Algunos casos tienen mayor cobertura
periodística, como fue el desaparecimiento en julio del 2013 de Amarildo de
Souza desde el interior de una Unidad de la Policía Pacificadora (UPP) en la
favela de la Rocinha[2]
o el más reciente asesinato de un conductor de motocicleta en Alagoas,
Genivaldo Jesus dos Santos, quien fue asfixiado por una bomba lacrimógena
lanzada dentro del portaequipaje del furgón de la Policía Rodoviaria Federal
(PRF), cuando este ya se encontraba esposado dentro del vehículo.[3]
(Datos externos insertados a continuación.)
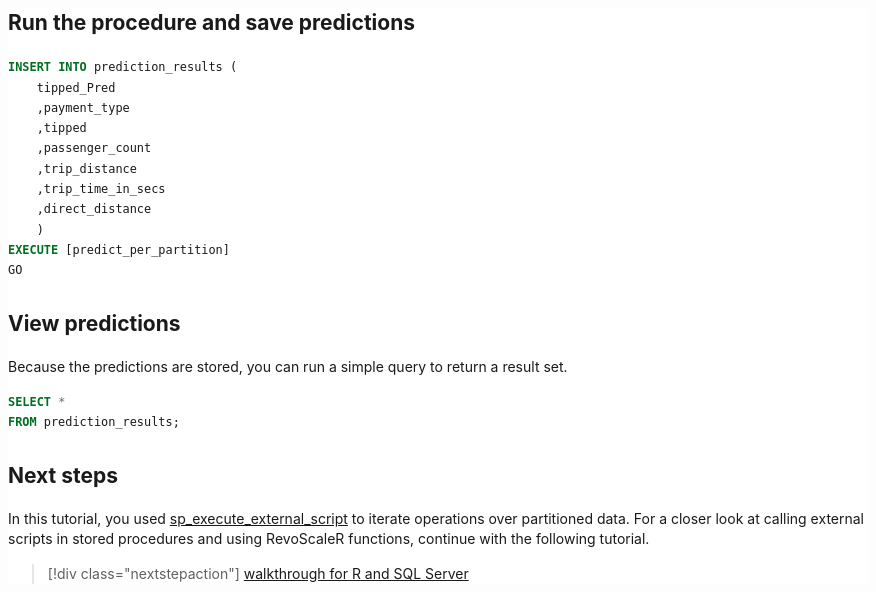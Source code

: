 ## Run the procedure and save predictions

```sql
INSERT INTO prediction_results (
	tipped_Pred
	,payment_type
	,tipped
	,passenger_count
	,trip_distance
	,trip_time_in_secs
	,direct_distance
	)
EXECUTE [predict_per_partition]
GO
```

## View predictions

Because the predictions are stored, you can run a simple query to return a result set.

```sql
SELECT *
FROM prediction_results;
```

## Next steps

In this tutorial, you used [sp_execute_external_script](https://docs.microsoft.com/sql/relational-databases/system-stored-procedures/sp-execute-external-script-transact-sql) to iterate operations over partitioned data. For a closer look at calling external scripts in stored procedures and using RevoScaleR functions, continue with the following tutorial.

> [!div class="nextstepaction"]
> [walkthrough for R and SQL Server](walkthrough-data-science-end-to-end-walkthrough.md)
Esta enorme letalidad plantea
seriamente la discusión sobre el carácter violento y extralegal que promueve el
Estado brasileño para enfrentar a aquellos grupos o individuos que considera
“criminales”. Es decir, dicho Estado se ha caracterizado por haber ejercido una
violencia permanente sobre las poblaciones más pobres y vulnerables. La
secuencia sostenida de asesinatos y masacres provocadas por agentes del Estado
durante el gobierno de Bolsonaro, solo vino a confirmar la dimensión de cuanto
se encuentra enquistado en el aparato público el desprecio por la vida de
pobres, negros e indígenas.
En el primer año de gobierno del ex
capitán, fueron más de 47 mil muertes violentas en el país, de las cuales el
perfil de la mayoría de los fallecidos era similar, 74% de ellos eran negros
que residían en áreas pobres y la mitad tenía entre 15 y 29 años. Aun cuando
una parte de los fallecidos en estas acciones se encuentra vinculado con
actividades de tráfico de drogas, ellos forman parte de una estadística entre
aquellos que fueron ejecutados por la policía y agentes de seguridad sin
derecho a un juicio previo. Pero, además muchas de las muertes corresponden indudablemente
a personas inocentes que fueron ejecutadas por causa de una simple sospecha o porque
fueron alcanzadas por las llamadas balas perdidas.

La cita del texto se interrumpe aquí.